Kanal kanal geziyorum. Karşımda Meclis TV. Milletvekillerinden biri dizüstü bilgisayarı ile, lap top'la çıkmış kürsüye. Meclis'in bir bölümü, hemen makaraya alıyor arkadaşlarını. Meclis sıralarından kahkahalar yükseliyor.
Ne var bunda gülünecek, dalga geçilecek? Ha not defteri, ha lap top. İkisi de aynı işlevi görüyor. Milletvekili çağa ayak uydurmuş. Ne var bunda alay edilecek?
Günümüzün en önemli, en modern, en gözde iletişim aracı ile dalga geçen milletvekillerinden çağı yakalamalarını nasıl beklersiniz?

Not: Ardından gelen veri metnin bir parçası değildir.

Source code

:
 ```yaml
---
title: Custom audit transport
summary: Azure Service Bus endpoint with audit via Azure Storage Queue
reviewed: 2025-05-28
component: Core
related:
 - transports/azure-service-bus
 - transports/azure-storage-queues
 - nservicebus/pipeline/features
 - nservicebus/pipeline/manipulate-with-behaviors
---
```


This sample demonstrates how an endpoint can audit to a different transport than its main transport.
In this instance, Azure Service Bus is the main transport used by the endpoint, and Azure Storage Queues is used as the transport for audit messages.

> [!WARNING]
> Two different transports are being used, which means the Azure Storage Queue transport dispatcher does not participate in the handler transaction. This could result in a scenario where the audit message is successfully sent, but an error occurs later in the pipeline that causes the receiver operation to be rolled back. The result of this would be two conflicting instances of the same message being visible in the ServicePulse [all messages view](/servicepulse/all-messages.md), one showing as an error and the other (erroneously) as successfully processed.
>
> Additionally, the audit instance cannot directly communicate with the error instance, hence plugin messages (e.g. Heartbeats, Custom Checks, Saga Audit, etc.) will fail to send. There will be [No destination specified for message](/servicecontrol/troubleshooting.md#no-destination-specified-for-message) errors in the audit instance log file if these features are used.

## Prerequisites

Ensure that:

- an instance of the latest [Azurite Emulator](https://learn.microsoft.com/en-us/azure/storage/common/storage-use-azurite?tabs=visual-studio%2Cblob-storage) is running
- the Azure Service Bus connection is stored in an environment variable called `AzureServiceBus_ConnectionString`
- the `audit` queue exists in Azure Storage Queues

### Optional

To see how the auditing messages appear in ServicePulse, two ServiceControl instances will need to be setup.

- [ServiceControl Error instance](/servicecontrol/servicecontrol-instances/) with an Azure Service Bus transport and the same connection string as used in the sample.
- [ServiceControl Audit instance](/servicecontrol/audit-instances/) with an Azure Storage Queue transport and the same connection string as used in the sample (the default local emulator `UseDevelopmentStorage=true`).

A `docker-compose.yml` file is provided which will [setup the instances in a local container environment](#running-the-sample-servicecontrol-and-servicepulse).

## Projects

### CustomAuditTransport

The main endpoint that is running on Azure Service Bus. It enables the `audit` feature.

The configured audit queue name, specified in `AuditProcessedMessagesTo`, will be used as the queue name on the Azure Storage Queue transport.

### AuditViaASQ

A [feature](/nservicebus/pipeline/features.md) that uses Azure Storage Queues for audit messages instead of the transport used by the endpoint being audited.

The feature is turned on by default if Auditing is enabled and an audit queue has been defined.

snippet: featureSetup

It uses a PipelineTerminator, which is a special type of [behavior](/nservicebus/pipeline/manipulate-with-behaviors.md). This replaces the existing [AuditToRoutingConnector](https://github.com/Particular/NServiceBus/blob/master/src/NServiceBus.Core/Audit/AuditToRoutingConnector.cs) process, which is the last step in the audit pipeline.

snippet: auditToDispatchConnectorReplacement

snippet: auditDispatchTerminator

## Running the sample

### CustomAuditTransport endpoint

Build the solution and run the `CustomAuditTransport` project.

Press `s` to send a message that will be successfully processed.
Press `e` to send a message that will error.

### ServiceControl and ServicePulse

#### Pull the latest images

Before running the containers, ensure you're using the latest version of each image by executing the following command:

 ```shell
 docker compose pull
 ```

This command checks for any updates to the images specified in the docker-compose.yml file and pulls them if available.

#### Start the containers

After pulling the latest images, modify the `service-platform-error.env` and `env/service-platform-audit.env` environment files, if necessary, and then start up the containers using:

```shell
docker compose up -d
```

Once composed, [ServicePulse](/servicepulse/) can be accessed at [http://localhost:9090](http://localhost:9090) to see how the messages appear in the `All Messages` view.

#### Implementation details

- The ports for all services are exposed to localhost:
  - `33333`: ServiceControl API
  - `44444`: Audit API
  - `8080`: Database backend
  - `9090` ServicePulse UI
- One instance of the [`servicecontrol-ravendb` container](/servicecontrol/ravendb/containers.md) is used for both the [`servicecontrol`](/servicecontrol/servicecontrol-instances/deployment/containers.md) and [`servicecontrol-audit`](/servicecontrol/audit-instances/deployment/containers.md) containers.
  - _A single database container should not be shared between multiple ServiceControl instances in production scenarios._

KIZINI DÖVME, SEV: "Böyle mi Olacaktı?"da Deniz mankenliğe merak sardı. Babası, kızına demediğini bırakmadı. Deniz'in babaannesi de oğlundan yana. "İyi yapıyor oğlan" diyordu. "Kızını dövmeyen dizini döver!"
Dede isyan ediyordu bu sözlere: "Dizini dövmeyeceksin, kızını seveceksin, ona iyiyi kötüyü öğreteceksin" diye haykırıyordu.
Hay ağzına sağlık dede. Her baba senin gibi düşünse, hiçbir kız evden kaçıp uçurum kenarlarında dolaşmaz.
BİZ VE ONLAR: "Kobra Takibi"... Haydutlar bir yolcu otobüsünü kaçırmışlar. Silahı şoförün başına dayıyorlar, kırmızı ışıktan geçmesini istiyorlar. Bir anda etraf toz duman. Otobüse çarpan çarpana.
Bizde asla böyle bir şey olmazdı! Zira; Türk sürücü, kırmızı ışıkta bile her an karşısına bir aracın çıkacağının bilincindedir.
Asla paniklemezdi, otobüsün yanından yağ gibi süzülüp, geçerdi!